## TASK PROMPT
Search the entries below for the word "latched" and copy every line where it appears.

## INPUT DATA
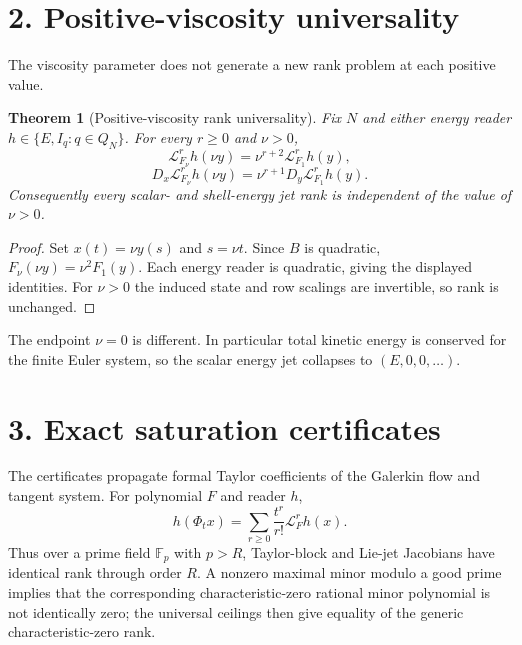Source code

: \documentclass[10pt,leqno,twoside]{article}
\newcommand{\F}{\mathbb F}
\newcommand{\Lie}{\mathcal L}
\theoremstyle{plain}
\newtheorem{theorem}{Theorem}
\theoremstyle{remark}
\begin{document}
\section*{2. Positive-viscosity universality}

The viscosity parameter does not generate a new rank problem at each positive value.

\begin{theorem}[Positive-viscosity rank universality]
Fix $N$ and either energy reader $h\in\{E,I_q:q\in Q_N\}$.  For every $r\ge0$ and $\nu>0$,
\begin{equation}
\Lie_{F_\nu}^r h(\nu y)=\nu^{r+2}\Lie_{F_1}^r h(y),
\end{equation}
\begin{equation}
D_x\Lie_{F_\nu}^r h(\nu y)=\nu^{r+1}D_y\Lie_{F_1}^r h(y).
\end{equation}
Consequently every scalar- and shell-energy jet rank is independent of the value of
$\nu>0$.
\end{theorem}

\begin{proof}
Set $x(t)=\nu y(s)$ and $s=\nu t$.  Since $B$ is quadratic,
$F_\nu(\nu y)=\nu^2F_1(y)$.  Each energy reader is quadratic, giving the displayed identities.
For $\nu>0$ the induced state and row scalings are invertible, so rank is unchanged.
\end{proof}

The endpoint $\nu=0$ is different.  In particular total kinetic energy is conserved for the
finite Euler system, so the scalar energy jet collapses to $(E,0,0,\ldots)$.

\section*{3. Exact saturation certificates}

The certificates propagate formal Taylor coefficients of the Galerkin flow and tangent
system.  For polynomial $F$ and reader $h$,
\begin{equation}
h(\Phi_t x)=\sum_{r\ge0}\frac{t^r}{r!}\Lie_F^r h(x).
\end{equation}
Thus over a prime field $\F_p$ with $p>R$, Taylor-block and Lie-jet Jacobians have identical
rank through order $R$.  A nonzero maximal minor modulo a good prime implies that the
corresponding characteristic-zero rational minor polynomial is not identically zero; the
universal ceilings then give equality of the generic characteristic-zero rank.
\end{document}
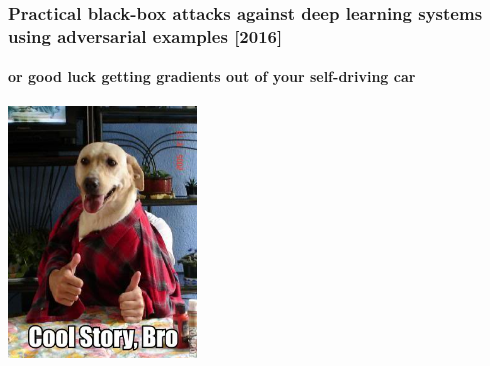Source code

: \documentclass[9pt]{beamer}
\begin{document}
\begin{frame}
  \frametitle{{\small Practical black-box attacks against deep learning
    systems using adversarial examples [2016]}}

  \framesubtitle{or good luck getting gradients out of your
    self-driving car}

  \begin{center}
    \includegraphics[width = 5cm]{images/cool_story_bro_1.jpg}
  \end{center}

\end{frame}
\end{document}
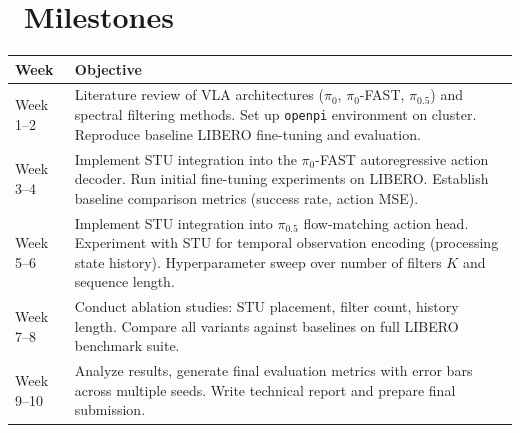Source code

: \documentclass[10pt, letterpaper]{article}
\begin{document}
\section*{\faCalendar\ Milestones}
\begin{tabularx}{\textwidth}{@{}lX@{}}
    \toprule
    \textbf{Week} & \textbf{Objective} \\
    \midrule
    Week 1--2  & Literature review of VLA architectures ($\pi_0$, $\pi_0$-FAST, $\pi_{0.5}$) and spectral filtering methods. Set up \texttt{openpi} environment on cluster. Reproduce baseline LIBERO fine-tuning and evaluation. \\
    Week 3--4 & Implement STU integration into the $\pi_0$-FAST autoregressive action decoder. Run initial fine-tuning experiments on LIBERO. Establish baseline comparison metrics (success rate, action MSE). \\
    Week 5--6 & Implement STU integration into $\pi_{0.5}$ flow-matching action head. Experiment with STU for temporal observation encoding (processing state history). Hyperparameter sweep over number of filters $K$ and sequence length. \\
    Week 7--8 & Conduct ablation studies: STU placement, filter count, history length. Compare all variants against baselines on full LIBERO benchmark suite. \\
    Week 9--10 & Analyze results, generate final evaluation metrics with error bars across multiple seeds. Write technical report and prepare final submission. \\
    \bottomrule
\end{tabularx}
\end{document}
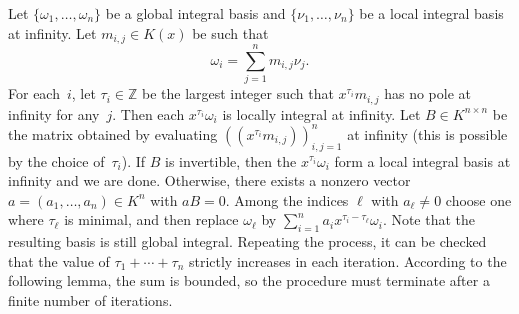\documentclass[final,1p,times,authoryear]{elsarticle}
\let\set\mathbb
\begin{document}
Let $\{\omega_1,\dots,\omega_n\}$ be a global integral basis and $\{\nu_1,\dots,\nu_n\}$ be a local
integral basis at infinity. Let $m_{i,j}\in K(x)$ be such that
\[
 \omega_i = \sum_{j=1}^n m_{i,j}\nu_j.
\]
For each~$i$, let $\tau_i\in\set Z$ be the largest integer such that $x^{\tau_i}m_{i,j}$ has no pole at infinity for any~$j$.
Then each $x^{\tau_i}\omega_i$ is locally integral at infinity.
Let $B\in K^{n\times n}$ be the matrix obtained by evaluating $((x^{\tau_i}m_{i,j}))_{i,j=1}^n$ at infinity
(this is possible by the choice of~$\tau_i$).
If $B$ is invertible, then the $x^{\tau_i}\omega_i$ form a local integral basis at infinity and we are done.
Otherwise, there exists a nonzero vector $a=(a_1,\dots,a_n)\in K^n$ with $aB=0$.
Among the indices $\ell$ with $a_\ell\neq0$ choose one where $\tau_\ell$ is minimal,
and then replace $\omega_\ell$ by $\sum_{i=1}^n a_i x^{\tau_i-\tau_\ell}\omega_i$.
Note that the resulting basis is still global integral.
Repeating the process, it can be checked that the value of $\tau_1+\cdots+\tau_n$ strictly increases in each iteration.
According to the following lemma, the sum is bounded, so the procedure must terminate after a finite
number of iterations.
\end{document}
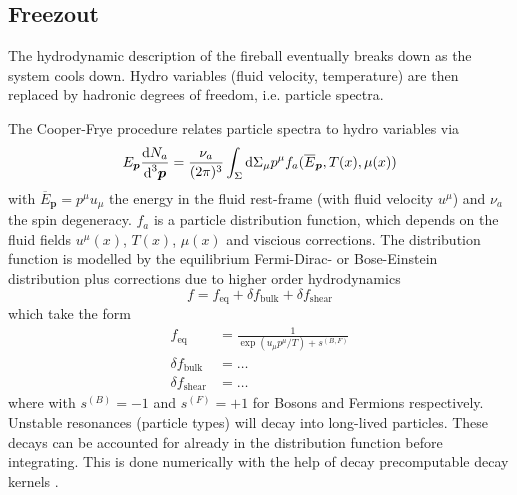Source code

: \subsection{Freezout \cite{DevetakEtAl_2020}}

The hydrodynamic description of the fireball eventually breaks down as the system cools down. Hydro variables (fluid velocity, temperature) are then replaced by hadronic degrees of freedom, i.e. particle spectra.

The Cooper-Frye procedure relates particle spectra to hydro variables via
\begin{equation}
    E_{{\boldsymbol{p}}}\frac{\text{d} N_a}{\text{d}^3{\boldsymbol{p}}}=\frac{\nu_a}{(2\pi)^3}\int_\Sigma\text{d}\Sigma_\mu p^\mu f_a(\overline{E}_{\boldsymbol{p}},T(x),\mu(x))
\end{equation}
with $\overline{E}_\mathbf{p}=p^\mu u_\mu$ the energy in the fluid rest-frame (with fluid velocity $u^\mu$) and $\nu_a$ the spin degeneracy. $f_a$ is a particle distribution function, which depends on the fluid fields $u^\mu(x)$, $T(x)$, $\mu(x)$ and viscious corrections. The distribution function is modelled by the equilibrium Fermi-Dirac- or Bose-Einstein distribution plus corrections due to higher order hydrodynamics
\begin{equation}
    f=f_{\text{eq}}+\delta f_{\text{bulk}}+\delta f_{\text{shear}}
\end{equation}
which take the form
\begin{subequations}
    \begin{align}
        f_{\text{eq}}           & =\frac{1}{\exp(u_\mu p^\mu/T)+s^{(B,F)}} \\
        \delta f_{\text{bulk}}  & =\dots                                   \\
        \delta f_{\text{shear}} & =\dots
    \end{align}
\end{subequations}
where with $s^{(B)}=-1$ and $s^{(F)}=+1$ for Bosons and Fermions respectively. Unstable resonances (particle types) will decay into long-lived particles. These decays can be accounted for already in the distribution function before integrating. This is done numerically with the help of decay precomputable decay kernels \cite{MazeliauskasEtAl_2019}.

...

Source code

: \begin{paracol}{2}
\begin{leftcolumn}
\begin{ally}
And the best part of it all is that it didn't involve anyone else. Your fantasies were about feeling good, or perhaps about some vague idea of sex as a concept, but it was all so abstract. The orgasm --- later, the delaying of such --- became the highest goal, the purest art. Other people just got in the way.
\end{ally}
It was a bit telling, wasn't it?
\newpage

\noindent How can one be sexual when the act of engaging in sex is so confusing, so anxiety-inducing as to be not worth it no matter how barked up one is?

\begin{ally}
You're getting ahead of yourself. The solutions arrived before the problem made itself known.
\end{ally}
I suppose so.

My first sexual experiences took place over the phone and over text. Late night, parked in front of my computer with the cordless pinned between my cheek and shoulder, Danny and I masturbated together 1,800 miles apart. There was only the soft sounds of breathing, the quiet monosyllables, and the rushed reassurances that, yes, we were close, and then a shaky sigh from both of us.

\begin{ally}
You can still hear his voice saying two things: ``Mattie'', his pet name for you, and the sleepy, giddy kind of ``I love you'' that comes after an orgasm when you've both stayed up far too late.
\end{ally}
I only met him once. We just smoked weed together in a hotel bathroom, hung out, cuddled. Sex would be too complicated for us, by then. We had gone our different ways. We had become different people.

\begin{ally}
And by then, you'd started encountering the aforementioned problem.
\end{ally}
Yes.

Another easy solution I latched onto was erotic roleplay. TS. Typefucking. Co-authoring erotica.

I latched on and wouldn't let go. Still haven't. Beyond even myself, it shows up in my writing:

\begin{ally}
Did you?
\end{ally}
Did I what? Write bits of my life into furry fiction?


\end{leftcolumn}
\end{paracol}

## THE COMPLETED TASK
Another easy solution I latched onto was erotic roleplay. TS. Typefucking. Co-authoring erotica.
I latched on and wouldn't let go. Still haven't. Beyond even myself, it shows up in my writing:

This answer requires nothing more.